Railway line in Italy

The Roma–Giardinetti railway was a narrow-gauge street running tram-train railway in Rome, Italy. It connected Laziali (a regional train station some 800 m from Termini's main concourse) with Giardinetti to the east just past the Grande Raccordo Anulare, Rome's orbital motorway. It was run by ATAC, the company responsible for public transportation in the city, which also operates the Rome Metro. The line closed in April 2026 to undergoing a transformation to a tram line.

==History==
The railway was the last remnant of the older and longer Rome–Fiuggi–Alatri–Frosinone railway to be in service.

The latest shortenings of the line occurred in 2008 with the closing of the Giardinetti–Pantano section, which has now become part of the Metro Line C and in 2015 when the Centocelle-Giardinetti closed.

The line had been due to be dismantled in 2016 to be replaced with a bus lane along Via Casilina, but in March 2015 it was announced that the line would instead be retained and modernised.

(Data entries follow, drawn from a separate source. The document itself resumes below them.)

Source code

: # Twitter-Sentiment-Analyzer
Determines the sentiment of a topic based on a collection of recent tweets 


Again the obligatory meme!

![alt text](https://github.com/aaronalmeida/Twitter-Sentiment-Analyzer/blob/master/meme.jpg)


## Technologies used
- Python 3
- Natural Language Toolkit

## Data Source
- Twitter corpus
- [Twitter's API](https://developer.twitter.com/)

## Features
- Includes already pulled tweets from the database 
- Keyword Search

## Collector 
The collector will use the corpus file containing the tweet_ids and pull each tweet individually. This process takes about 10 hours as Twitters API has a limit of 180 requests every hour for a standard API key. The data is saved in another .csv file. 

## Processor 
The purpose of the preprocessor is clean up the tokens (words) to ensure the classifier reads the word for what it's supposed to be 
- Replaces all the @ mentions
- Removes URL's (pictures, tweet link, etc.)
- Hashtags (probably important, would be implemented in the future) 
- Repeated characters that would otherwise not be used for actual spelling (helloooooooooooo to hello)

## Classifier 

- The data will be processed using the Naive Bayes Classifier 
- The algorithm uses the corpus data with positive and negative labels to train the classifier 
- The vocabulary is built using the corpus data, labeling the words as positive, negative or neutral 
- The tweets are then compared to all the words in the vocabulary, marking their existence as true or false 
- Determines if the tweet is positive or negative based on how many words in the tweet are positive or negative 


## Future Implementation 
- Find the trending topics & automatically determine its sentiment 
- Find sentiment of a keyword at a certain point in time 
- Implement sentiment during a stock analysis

As of 2026, the eastern terminus of the line is at southwestern corner of Prenestino-Centocelle neighborhood.

On 4 March 2026, two trains collided on a single-track section near Ponte Casilino. There were no injuries, but all service has been suspended since then.

The line closed for good in April 2026 for a four-year project to transform the railway in a tramway, connecting it to the tram network (also regauging it to almost standard gauge).